Minnesota customers of Xcel Energy may soon pay more for electricity -- and one reason, the utility contends, is that they're using less of it.
The state's largest power company, which serves 1.2 million Minnesota customers, told regulators Friday that it needs an additional $285 million, a 10.7 percent increase, in revenue starting next year.
For a typical residential customer, the proposed rate hike would be 12 percent -- or $9 on a monthly bill, Xcel said. Small businesses would see a 10.6 percent increase and large businesses a 9.5 percent boost, the utility said.
Xcel officials said the biggest factor driving the rate request is the $114 million the utility is spending to keep its two Minnesota nuclear power plants operating and boosting the output at one of them. But the No. 2 reason is that electricity sales have fallen nearly 4 percent since its 2011 rate hike.

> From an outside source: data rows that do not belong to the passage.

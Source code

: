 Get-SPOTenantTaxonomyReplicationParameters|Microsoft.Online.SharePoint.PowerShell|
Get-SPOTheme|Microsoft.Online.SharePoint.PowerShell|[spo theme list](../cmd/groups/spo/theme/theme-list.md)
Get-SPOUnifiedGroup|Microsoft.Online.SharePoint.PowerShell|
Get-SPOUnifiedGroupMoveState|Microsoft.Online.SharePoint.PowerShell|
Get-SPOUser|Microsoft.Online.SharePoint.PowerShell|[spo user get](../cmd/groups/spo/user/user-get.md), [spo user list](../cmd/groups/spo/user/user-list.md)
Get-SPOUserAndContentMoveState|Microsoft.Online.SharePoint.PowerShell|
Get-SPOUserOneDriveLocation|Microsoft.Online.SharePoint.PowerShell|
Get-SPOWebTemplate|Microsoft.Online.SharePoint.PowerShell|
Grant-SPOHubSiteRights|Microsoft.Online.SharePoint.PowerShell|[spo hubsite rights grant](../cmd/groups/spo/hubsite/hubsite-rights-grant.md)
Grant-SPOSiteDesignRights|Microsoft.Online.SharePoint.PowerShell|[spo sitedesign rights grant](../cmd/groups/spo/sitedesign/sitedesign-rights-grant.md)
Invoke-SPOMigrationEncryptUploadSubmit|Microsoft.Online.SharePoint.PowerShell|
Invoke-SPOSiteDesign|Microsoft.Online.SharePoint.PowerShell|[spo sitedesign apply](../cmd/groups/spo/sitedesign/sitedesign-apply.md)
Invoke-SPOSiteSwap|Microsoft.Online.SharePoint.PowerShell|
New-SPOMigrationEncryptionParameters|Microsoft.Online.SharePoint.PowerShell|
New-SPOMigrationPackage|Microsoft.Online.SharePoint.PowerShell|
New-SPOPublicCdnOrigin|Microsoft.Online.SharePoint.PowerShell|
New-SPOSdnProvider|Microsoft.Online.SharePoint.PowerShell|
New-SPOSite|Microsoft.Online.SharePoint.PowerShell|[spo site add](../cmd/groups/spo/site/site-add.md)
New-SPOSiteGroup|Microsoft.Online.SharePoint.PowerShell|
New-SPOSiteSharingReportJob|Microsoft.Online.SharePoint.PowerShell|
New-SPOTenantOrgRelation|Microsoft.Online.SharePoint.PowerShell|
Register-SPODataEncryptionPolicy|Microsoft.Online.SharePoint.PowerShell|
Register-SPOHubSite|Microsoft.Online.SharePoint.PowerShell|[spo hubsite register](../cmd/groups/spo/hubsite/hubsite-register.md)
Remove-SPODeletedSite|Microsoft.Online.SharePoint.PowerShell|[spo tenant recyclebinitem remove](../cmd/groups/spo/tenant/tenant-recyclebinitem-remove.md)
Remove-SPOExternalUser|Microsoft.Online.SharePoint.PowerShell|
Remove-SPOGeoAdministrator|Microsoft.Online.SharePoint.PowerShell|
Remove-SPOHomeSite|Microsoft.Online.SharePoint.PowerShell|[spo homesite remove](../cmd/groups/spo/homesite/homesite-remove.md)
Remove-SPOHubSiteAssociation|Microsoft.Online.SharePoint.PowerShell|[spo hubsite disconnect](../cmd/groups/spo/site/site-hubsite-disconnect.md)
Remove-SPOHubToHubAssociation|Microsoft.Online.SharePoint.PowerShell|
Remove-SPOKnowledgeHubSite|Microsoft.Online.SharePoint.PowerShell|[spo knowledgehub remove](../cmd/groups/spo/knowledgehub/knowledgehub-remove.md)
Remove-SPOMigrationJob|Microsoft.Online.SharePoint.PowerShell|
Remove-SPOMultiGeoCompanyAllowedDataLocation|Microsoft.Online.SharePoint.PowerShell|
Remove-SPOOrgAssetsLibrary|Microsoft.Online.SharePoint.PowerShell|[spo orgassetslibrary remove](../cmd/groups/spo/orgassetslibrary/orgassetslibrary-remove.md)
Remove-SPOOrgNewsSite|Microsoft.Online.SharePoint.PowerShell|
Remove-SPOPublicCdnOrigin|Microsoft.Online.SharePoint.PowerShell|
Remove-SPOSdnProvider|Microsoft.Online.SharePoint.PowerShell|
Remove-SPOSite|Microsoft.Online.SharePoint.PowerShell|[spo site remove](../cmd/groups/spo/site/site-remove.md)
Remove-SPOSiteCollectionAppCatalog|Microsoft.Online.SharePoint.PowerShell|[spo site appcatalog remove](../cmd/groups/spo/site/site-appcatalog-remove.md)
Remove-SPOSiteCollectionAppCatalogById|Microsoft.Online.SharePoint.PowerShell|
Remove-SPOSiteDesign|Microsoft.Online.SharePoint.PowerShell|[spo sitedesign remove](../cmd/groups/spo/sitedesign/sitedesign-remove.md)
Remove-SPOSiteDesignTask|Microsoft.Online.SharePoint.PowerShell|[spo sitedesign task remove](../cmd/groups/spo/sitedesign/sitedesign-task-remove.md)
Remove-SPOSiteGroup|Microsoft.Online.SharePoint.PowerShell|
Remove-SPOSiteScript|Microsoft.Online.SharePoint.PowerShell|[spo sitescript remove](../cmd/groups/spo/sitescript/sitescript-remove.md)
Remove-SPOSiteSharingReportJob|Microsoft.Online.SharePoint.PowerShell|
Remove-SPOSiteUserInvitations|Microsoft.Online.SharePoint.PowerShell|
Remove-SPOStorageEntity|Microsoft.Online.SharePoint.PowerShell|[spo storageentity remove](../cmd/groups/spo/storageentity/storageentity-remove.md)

With less revenue coming in, Xcel wants everyone to pay more to cover costs.
"It's a simple equation of cost-of-doing-business divided by the base amount of energy being used," said Laura McCarten, a regional vice president for Xcel's Minnesota operations. "When that base reduces, then the cost goes up."
McCarten attributed the drop in power sales to the lingering effects of the recession and the loss of large customers like the Ford plant in St. Paul, which closed last December, and the Verso paper mill in Sartell, Minn., which shut down after a fire on Memorial Day.
If approved by the state Public Utilities Commission (PUC), this will be the fifth rate increase since 2005, including one earlier this year and another in 2011. In all of those cases, the approved rate hike ended up being less than Xcel requested.